Chopping the mortise--Bevel edged or traditional mortise chisel

I recently saw a Youtube video put together by Lie Nielsen where it shows a mortise being cut behind glass; the idea was to show the progression of the traditional method using a traditional 'pig-sticker' mortise chisel and I understand it was Roy Underhill who came up with the idea, which was wonderful.

As a boy in school I was shown this method and indeed we were trained that way, but once I left school and started to chop mortises in the everyday of life I found that lightweight chisels chopped more effectively, especially on the lighter work of furniture making and joinery rather than the heavy bank doors once common that had 3/4" wide 5" x 5" deep twin and double mortises in mahogany and oak (that's two or four mortises per corner sometimes on the bottom and middle rails).

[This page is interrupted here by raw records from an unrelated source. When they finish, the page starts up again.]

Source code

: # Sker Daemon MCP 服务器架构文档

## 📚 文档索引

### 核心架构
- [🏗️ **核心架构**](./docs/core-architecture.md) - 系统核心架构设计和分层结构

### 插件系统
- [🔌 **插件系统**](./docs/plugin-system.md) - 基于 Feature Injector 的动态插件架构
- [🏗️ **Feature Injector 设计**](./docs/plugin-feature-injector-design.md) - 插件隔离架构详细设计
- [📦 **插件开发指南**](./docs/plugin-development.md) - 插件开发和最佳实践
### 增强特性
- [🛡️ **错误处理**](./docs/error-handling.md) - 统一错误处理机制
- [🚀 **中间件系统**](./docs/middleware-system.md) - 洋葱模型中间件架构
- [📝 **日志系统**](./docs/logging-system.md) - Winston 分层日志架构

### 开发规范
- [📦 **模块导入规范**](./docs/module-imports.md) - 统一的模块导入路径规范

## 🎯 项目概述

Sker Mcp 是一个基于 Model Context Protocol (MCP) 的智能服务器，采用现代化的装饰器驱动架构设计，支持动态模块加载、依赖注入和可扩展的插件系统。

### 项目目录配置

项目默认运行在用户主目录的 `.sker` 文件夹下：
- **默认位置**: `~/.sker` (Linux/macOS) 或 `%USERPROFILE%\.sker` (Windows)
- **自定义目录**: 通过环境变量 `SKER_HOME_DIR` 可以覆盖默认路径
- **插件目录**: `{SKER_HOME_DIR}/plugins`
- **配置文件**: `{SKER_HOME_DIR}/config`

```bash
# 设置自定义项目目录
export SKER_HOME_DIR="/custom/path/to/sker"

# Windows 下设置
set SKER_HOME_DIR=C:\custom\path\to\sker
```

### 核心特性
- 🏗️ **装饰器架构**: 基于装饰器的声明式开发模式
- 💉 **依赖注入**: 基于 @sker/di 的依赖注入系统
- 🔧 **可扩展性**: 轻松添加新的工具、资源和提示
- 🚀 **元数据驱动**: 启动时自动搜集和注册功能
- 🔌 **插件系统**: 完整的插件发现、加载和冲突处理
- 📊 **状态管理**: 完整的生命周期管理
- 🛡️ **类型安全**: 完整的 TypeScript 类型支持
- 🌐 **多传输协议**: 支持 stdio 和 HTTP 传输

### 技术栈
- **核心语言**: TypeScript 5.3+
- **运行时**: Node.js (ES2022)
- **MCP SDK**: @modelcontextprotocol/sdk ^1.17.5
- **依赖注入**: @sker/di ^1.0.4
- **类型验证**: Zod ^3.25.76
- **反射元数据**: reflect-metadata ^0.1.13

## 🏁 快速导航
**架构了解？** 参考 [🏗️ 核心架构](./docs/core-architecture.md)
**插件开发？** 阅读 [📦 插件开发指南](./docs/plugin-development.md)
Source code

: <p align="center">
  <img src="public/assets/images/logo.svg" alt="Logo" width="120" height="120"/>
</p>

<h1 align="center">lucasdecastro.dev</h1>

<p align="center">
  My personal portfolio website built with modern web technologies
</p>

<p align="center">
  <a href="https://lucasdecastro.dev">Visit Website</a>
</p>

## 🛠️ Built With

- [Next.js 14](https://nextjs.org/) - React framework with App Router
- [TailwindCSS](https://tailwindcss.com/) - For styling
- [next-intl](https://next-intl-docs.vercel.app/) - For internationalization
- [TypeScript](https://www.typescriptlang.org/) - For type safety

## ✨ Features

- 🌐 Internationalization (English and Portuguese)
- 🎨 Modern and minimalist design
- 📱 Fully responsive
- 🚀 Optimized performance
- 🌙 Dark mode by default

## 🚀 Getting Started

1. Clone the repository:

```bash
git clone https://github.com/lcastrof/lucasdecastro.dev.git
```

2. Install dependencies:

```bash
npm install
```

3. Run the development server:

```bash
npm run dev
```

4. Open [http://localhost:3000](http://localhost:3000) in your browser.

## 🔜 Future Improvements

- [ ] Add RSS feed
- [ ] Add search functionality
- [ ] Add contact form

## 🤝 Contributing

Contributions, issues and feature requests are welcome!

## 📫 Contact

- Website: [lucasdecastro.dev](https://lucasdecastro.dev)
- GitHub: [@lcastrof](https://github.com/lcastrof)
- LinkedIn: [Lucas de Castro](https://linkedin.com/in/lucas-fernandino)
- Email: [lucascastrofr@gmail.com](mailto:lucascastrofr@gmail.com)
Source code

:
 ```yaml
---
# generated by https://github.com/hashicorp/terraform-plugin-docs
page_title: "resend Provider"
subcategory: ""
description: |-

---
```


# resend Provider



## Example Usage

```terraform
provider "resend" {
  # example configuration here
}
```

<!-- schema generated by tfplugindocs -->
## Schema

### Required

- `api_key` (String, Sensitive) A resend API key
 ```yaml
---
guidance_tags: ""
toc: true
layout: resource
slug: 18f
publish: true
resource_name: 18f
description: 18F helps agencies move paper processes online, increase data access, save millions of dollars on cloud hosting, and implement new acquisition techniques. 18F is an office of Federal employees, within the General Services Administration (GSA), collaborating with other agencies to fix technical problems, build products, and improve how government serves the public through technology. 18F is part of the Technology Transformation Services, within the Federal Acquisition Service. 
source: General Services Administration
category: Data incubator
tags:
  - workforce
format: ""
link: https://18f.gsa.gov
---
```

In my apprenticeship, most of the men chopped mortises with a Marples bevel-edged chisel. They used the ones shortened by wear, admittedly, but I used my then brand new Marples bluechips and have done so now for almost five decades. In all of those years using these and other  makers, I have never bent a chisel once. Furthermore, I have trained 3,500 woodworkers, many raw beginners to the bench, and I have never found one chisel bent either.

https://www.youtube.com/watch?v=q_NXq7_TILA

Growing in my craft, I found myself changing the pattern and developed the one I teach and advocate today. No matter the chisel, this method is fast and highly efficient and so effective I find myself able to consistently chop a 4" long mortise 1 1/2" deep and 3/8 wide in around 4 minutes. I own a mortise machine, but seldom use it because of this. Anything and everything you have seen me work on in the past three years has been cut by hand methods.

My reason for staying with the bevel-edged chisels is indeed as much the size of the bevel cutting edge itself as the thinness of the steel chisel used. Obviously, because it's so small (narrow), the steel penetrates very effectively in any wood. The lighter weight of the chisel means I can easily drive it with minimum counter-opposition from the weight I inevitably get with the heavy framing chisels.

 Sparked by the idea of the Youtube video, we decided to show the method I used and at the same time try to show the contrast between the traditional mortise chisel and the bevel-edged chisel. The reason being that traditional mortise chisels are not so readily available and accessible to everyday woodworkers and to show how effectively this method works with either chisel.

Working on massive doors in the pre-machine age and making such projects day in day out I would indeed use a heavy weight traditional mortise chisel. I worked on two large doors for the National Trust's Penrhyn Castle two years ago and so I do not challenge the ancient craftsmen who used and developed them for such work. Neither do I challenge them for fine work either. An English five-bar field gate had ten mortises 3/4" by 4-5" through stile 4-6" wide and a man made one in a ten-hour day complete with bracing in solid oak. That man used the kind of mortise chisel I am talking about. These chisels were wonderfully made to last the lifetimes of two craftsmen. At the everyday bench for we woodworkers, we use good chisels carefully and work with what we have at hand.